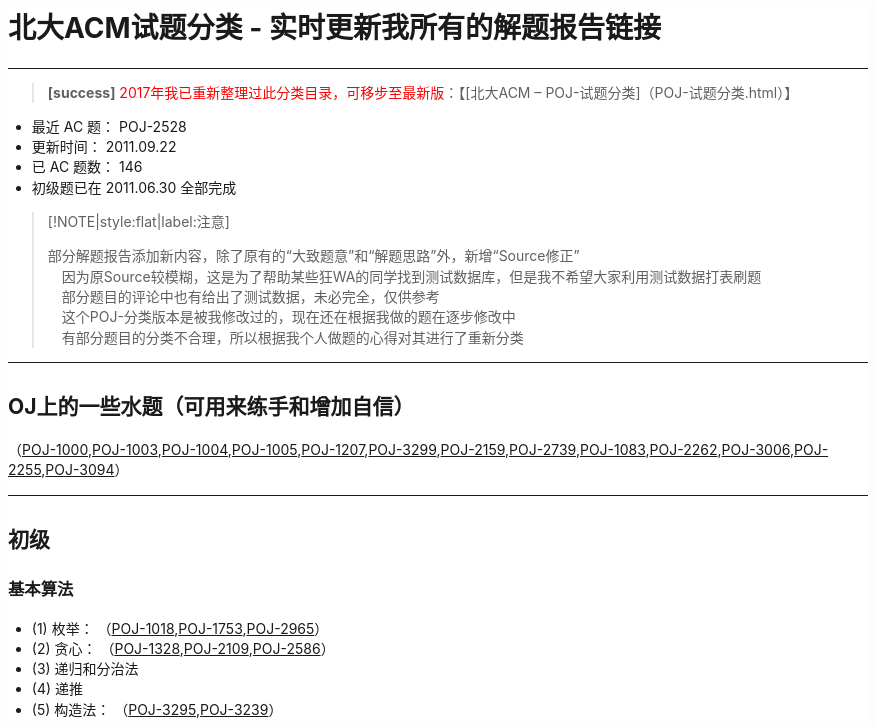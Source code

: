 # 北大ACM试题分类 - 实时更新我所有的解题报告链接

------

> **[success]** <font color="red">2017年我已重新整理过此分类目录，可移步至最新版</font>：【[北大ACM – POJ-试题分类]（POJ-试题分类.html）】


- 最近 AC 题： POJ-2528
- 更新时间： 2011.09.22  
- 已 AC 题数： 146
- 初级题已在 2011.06.30 全部完成


> [!NOTE|style:flat|label:注意]
> 
> 部分解题报告添加新内容，除了原有的“大致题意”和“解题思路”外，新增“Source修正”
<br/>　因为原Source较模糊，这是为了帮助某些狂WA的同学找到测试数据库，但是我不希望大家利用测试数据打表刷题
<br/>　部分题目的评论中也有给出了测试数据，未必完全，仅供参考
<br/>　这个POJ-分类版本是被我修改过的，现在还在根据我做的题在逐步修改中
<br/>　有部分题目的分类不合理，所以根据我个人做题的心得对其进行了重新分类 


------------


## OJ上的一些水题（可用来练手和增加自信）

（[POJ-1000](https://github.com/lyy289065406/POJ-Solving-Reports/tree/master/reports/POJ1000-a%20plus%20b),[POJ-1003](https://github.com/lyy289065406/POJ-Solving-Reports/tree/master/reports/POJ1003-Hangover),[POJ-1004](https://github.com/lyy289065406/POJ-Solving-Reports/tree/master/reports/POJ1004-Financial%20Management),[POJ-1005](https://github.com/lyy289065406/POJ-Solving-Reports/tree/master/reports/POJ1005-I%20Think%20I%20Need%20a%20Houseboat),[POJ-1207](https://github.com/lyy289065406/POJ-Solving-Reports/tree/master/reports/POJ1207-The%203n%20plus%201%20problem),[POJ-3299](https://github.com/lyy289065406/POJ-Solving-Reports/tree/master/reports/POJ3299-Humidex),[POJ-2159](https://github.com/lyy289065406/POJ-Solving-Reports/tree/master/reports/POJ2159-Ancient%20Cipher),[POJ-2739](https://github.com/lyy289065406/POJ-Solving-Reports/tree/master/reports/POJ2739-Sum%20of%20Consecutive%20Prime%20Numbers),[POJ-1083](https://github.com/lyy289065406/POJ-Solving-Reports/tree/master/reports/POJ1083-Moving%20Tables),[POJ-2262](https://github.com/lyy289065406/POJ-Solving-Reports/tree/master/reports/POJ2262-Goldbach's%20Conjecture),[POJ-3006](https://github.com/lyy289065406/POJ-Solving-Reports/tree/master/reports/POJ3006-Dirichlet's%20Theorem),[POJ-2255](https://github.com/lyy289065406/POJ-Solving-Reports/tree/master/reports/POJ2255-Tree%20Recovery),[POJ-3094](https://github.com/lyy289065406/POJ-Solving-Reports/tree/master/reports/POJ3094-Quicksum)）



------------


## 初级

### 基本算法

- (1) 枚举： （[POJ-1018](https://github.com/lyy289065406/POJ-Solving-Reports/tree/master/reports/POJ1018-Communication%20System),[POJ-1753](https://github.com/lyy289065406/POJ-Solving-Reports/tree/master/reports/POJ1753-Flip%20Game),[POJ-2965](https://github.com/lyy289065406/POJ-Solving-Reports/tree/master/reports/POJ2965-The%20Pilots%20Brothers'%20refrigerator)）
- (2) 贪心： （[POJ-1328](https://github.com/lyy289065406/POJ-Solving-Reports/tree/master/reports/POJ1328-Radar%20Installation),[POJ-2109](https://github.com/lyy289065406/POJ-Solving-Reports/tree/master/reports/POJ2109-Power%20of%20Cryptography),[POJ-2586](https://github.com/lyy289065406/POJ-Solving-Reports/tree/master/reports/POJ2586-Y2K%20Accounting%20Bug)）
- (3) 递归和分治法
- (4) 递推
- (5) 构造法： （[POJ-3295](https://github.com/lyy289065406/POJ-Solving-Reports/tree/master/reports/POJ3295-Tautology),[POJ-3239](https://github.com/lyy289065406/POJ-Solving-Reports/tree/master/reports/POJ3239-Solution%20to%20the%20n%20Queens%20Puzzle)）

◆ What the exercise asks
Return only the stretch of the material above from the line holding "<br/>　这个POJ-分类版本是被我修改过的，现在还在根据我做的题在逐步修改中" through the line holding "## OJ上的一些水题（可用来练手和增加自信）", copied exactly.

◆ Exercise answer
<br/>　这个POJ-分类版本是被我修改过的，现在还在根据我做的题在逐步修改中
<br/>　有部分题目的分类不合理，所以根据我个人做题的心得对其进行了重新分类 


------------


## OJ上的一些水题（可用来练手和增加自信）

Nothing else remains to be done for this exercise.